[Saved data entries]
-*-

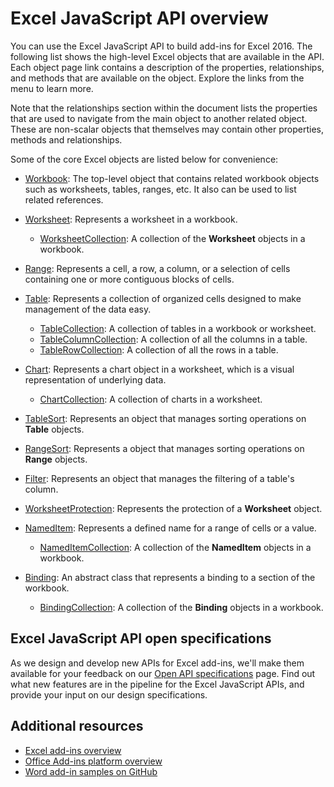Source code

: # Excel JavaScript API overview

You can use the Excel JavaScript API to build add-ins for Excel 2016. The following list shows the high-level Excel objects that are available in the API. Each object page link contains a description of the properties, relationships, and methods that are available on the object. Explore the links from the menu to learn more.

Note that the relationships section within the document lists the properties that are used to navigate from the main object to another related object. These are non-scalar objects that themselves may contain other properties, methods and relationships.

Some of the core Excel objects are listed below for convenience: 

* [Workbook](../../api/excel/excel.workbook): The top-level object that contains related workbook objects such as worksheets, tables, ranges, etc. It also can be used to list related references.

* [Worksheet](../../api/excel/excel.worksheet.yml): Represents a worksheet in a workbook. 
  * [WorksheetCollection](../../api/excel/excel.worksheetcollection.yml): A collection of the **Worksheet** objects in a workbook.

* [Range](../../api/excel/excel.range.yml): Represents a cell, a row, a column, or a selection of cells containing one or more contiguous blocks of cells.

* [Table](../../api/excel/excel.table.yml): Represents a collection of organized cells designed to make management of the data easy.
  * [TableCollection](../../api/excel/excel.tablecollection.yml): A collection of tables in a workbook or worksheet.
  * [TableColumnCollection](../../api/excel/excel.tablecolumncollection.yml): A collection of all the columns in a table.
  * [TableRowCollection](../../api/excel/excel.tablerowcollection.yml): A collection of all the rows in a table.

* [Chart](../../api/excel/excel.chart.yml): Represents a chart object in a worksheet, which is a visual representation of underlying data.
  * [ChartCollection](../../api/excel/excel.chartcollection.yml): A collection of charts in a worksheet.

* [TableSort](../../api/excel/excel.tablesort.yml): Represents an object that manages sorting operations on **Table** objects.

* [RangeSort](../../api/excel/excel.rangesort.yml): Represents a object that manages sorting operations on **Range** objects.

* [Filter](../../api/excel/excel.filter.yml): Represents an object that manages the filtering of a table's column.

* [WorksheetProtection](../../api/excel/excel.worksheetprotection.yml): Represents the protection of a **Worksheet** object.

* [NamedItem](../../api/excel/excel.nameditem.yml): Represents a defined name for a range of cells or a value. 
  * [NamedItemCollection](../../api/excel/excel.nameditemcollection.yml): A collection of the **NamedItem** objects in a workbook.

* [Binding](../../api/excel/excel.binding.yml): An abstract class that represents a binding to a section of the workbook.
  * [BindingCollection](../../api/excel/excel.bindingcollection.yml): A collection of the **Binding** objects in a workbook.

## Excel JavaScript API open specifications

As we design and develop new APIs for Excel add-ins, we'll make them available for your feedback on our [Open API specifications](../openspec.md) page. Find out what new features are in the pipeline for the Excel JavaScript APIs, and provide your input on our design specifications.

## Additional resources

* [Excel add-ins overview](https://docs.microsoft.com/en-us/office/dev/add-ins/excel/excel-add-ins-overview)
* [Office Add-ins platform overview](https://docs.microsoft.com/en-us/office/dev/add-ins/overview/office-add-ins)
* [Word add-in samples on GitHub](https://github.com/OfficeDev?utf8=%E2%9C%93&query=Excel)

-*-

Exercise description
Drop the images; return the entries above exactly as they appear.

Exercise output
Source code

: # Excel JavaScript API overview

You can use the Excel JavaScript API to build add-ins for Excel 2016. The following list shows the high-level Excel objects that are available in the API. Each object page link contains a description of the properties, relationships, and methods that are available on the object. Explore the links from the menu to learn more.

Note that the relationships section within the document lists the properties that are used to navigate from the main object to another related object. These are non-scalar objects that themselves may contain other properties, methods and relationships.

Some of the core Excel objects are listed below for convenience: 

* [Workbook](../../api/excel/excel.workbook): The top-level object that contains related workbook objects such as worksheets, tables, ranges, etc. It also can be used to list related references.

* [Worksheet](../../api/excel/excel.worksheet.yml): Represents a worksheet in a workbook. 
  * [WorksheetCollection](../../api/excel/excel.worksheetcollection.yml): A collection of the **Worksheet** objects in a workbook.

* [Range](../../api/excel/excel.range.yml): Represents a cell, a row, a column, or a selection of cells containing one or more contiguous blocks of cells.

* [Table](../../api/excel/excel.table.yml): Represents a collection of organized cells designed to make management of the data easy.
  * [TableCollection](../../api/excel/excel.tablecollection.yml): A collection of tables in a workbook or worksheet.
  * [TableColumnCollection](../../api/excel/excel.tablecolumncollection.yml): A collection of all the columns in a table.
  * [TableRowCollection](../../api/excel/excel.tablerowcollection.yml): A collection of all the rows in a table.

* [Chart](../../api/excel/excel.chart.yml): Represents a chart object in a worksheet, which is a visual representation of underlying data.
  * [ChartCollection](../../api/excel/excel.chartcollection.yml): A collection of charts in a worksheet.

* [TableSort](../../api/excel/excel.tablesort.yml): Represents an object that manages sorting operations on **Table** objects.

* [RangeSort](../../api/excel/excel.rangesort.yml): Represents a object that manages sorting operations on **Range** objects.

* [Filter](../../api/excel/excel.filter.yml): Represents an object that manages the filtering of a table's column.

* [WorksheetProtection](../../api/excel/excel.worksheetprotection.yml): Represents the protection of a **Worksheet** object.

* [NamedItem](../../api/excel/excel.nameditem.yml): Represents a defined name for a range of cells or a value. 
  * [NamedItemCollection](../../api/excel/excel.nameditemcollection.yml): A collection of the **NamedItem** objects in a workbook.

* [Binding](../../api/excel/excel.binding.yml): An abstract class that represents a binding to a section of the workbook.
  * [BindingCollection](../../api/excel/excel.bindingcollection.yml): A collection of the **Binding** objects in a workbook.

## Excel JavaScript API open specifications

As we design and develop new APIs for Excel add-ins, we'll make them available for your feedback on our [Open API specifications](../openspec.md) page. Find out what new features are in the pipeline for the Excel JavaScript APIs, and provide your input on our design specifications.

## Additional resources

* [Excel add-ins overview](https://docs.microsoft.com/en-us/office/dev/add-ins/excel/excel-add-ins-overview)
* [Office Add-ins platform overview](https://docs.microsoft.com/en-us/office/dev/add-ins/overview/office-add-ins)
* [Word add-in samples on GitHub](https://github.com/OfficeDev?utf8=%E2%9C%93&query=Excel)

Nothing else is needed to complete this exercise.